In 1959, Mary McCarthy’s The Stones of Florence on the art and history of Florence and the attributes of its citizens first appeared as an essay in The New Yorker and then as a book, whose coffee table version was graced with beautiful photographs, many of which were by Evelyn Hofer. It closely followed the success of her previous volume, Venice Observed (1956). An American author, memoirist, literary critic, and political and social commentator, McCarthy’s often controversial body of work, which was published in newspaper and magazine articles, short stories, novels and non-fiction books, touched on issues like sexual freedom, radicalism, opposition to the Vietnam War, analysis of social upheaval, denouncement of the Watergate scandal and warnings about terrorism. She had no fear of expressing her opinions or stating theories, sometimes using biting wit to make her point or attack adversaries. She was also not averse to thinly veiling friends and acquaintances in her characterizations, like the women she portrayed in 1963 in The Group, her most famous bestseller, which later became a film.
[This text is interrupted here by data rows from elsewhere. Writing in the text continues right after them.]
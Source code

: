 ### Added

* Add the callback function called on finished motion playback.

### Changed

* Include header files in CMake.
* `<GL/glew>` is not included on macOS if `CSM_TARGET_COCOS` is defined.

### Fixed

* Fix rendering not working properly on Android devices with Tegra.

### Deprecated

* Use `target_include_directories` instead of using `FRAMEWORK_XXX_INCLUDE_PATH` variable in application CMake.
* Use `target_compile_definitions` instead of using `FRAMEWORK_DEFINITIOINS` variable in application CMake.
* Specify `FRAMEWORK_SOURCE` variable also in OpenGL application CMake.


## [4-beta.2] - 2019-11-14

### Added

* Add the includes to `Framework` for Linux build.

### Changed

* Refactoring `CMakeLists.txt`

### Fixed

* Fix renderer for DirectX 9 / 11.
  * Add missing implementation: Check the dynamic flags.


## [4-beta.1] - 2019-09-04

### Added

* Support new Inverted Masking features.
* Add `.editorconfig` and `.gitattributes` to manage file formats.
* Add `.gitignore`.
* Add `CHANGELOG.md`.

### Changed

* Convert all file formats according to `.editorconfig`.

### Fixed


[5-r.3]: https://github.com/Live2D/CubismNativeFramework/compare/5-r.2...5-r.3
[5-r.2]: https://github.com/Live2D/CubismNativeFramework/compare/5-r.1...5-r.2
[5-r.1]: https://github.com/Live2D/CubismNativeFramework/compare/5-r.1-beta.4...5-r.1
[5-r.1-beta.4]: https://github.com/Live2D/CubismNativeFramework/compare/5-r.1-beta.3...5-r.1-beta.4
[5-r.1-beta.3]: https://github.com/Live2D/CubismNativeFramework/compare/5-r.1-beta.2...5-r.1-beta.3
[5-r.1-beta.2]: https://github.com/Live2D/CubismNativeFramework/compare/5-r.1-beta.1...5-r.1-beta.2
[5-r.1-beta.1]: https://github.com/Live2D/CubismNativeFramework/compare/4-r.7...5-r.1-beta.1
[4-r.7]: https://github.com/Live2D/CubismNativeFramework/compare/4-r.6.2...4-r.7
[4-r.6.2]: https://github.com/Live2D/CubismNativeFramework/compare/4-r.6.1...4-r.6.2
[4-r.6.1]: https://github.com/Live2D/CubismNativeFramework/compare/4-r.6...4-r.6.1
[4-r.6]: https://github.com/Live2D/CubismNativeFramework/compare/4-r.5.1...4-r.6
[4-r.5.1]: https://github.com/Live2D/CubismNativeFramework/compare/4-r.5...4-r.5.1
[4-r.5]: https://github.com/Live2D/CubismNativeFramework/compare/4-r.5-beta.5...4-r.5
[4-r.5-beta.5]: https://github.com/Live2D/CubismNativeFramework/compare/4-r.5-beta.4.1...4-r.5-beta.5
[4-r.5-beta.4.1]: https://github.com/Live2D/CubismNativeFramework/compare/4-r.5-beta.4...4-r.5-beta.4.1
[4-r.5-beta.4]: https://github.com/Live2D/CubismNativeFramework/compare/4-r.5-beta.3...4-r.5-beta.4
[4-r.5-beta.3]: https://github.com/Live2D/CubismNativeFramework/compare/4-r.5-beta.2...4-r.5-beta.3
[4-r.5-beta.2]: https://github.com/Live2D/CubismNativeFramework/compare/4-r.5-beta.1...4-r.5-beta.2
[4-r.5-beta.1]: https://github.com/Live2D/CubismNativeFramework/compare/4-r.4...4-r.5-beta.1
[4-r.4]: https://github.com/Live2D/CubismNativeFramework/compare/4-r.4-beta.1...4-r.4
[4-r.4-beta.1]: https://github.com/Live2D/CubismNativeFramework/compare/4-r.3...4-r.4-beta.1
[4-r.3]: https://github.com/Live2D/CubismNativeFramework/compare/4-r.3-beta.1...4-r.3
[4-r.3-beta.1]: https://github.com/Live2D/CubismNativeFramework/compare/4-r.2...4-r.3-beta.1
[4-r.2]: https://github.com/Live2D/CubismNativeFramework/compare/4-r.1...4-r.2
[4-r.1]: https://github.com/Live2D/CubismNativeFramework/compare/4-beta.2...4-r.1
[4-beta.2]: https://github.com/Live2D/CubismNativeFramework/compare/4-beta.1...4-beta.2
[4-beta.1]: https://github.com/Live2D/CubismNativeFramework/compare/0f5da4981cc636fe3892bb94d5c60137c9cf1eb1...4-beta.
Although McCarthy had visited Florence in 1956 and stayed with the Berensons at I Tatti, she was not contemplating writing a book about the city at that time. This happened the following year when, despite Berenson’s criticism of her Venice book, she informed him that she was thinking of writing a book on Florence, Bologna and Mantua, although the other two cities were soon jettisoned. During this stay in Florence, she met members of the local intelligentsia, such as Violet Trefusis, and the aristocracy, such as Cristina Rucellai and Roberto Papi, all of whom she pumped for information. She also spent a considerable amount of time at the German Institute, where she read all the books on Renaissance art by Kenneth Clark, John Pope-Hennessy and Berenson, as well as many hours visiting museums, churches and art galleries. She would walk the crowded city centre streets, which she complained were full of tourists, traffic, noise and motorbikes, something that has not changed in the almost 65 years since she wrote her book, except during the Covid pandemic.
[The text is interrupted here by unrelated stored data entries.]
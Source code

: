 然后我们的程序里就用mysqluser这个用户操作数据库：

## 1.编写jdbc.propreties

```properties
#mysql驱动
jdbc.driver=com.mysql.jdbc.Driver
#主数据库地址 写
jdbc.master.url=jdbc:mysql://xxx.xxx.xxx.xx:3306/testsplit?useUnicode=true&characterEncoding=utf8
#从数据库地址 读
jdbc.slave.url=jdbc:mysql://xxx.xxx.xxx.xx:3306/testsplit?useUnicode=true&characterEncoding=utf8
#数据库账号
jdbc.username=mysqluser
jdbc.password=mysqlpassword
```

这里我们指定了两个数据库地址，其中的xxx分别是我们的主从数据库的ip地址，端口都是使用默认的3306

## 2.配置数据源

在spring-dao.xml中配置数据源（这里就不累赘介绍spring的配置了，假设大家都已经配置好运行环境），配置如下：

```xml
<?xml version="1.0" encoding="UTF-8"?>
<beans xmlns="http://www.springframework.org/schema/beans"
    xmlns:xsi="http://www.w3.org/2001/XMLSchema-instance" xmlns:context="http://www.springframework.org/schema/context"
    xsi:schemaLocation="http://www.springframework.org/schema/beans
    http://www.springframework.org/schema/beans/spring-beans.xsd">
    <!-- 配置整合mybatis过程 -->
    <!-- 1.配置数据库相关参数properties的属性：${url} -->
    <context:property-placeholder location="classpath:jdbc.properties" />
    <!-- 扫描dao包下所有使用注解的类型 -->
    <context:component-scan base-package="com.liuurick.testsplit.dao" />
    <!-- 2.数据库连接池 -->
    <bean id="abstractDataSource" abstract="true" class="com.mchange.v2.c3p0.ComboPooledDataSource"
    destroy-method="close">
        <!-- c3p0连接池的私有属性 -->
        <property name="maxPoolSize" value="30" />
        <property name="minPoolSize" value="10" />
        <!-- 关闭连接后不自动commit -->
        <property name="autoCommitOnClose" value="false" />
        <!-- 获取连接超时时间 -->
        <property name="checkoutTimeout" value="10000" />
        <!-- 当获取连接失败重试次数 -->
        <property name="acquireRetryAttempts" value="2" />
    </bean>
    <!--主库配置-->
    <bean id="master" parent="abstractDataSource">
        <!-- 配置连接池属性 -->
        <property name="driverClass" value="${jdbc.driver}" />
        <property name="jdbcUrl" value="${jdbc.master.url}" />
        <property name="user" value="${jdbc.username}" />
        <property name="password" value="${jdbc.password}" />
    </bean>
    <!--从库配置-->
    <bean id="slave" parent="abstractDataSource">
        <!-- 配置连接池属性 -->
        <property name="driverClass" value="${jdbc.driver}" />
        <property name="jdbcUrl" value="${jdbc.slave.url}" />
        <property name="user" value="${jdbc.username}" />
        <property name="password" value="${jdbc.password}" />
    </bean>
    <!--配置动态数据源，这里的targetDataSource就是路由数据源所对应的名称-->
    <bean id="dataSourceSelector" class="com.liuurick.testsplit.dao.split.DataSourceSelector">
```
Mary Therese McCarthy was born in Seattle, Washington on June 21, 1912, the only daughter and the oldest of Roy Winfield McCarthy and Martha Therese Preston’s four children. After her parents died in the 1918 flu epidemic, McCarthy and her three brothers were sent to live with their very Catholic great-aunt Margaret and her husband in Minneapolis. Considering the children, particularly Mary, to be spoiled, their guardians treated them harshly. By today’s standards and based on McCarthy’s description in her 1957 memoir, Memories of a Catholic Girlhood, the behaviour would have been considered as abusive. When the situation became unbearable, McCarthy’s wealthy maternal grandparents took her into their home in Seattle. She would later credit her prominent attorney grandfather with shaping her liberal ideas. Her grandmother ensured she was given the best education money could buy, culminating in her attending Vassar College, in Poughkeepsie, New York, where she graduated in 1933.
Before leaving for university, McCarthy took some acting classes, where she met the young actor and playwright, Harold Cooper Johnsrud, whom she married a week after graduating from Vassar. They divorced three years later. An attractive woman with dark hair, classically elegant features and piercing eyes, McCarthy would have many affairs and marry another three times. Her second husband was writer and critic, Edmund Wilson, whom she married in 1938 and with whom she had a son, Reuel Wilson, that same year. Believing she had the talent, Wilson encouraged her to write fiction, which resulted in her first published novel in 1942, titled The Company She Keeps. They divorced in 1946 and she quickly moved on to husband number 3, a New Yorker journalist called Bowden Broadwater. This marriage lasted until 1961, after which McCarthy married James R. West, a career diplomat who worked at the Organization for Economic Cooperation and Development. Until her death of cancer on October 25, 1989, the couple divided their time between their homes in Paris and Castine, Maine.
Once published, The Stones of Florence was not met with universal praise among reviewers and several prominent locals could not abide it because McCarthy had expressed what they considered to be over-the-top views about the city and a number of its most beloved artworks, including the David statues by Michelangelo and Donatello, Pontormo’s Deposition from the Cross and Michelangelo’s Genius of Victory. But this does not mean, despite its age and some of the discord surrounding it, that this book should no longer be read today. Quite the contrary, it still has much to offer.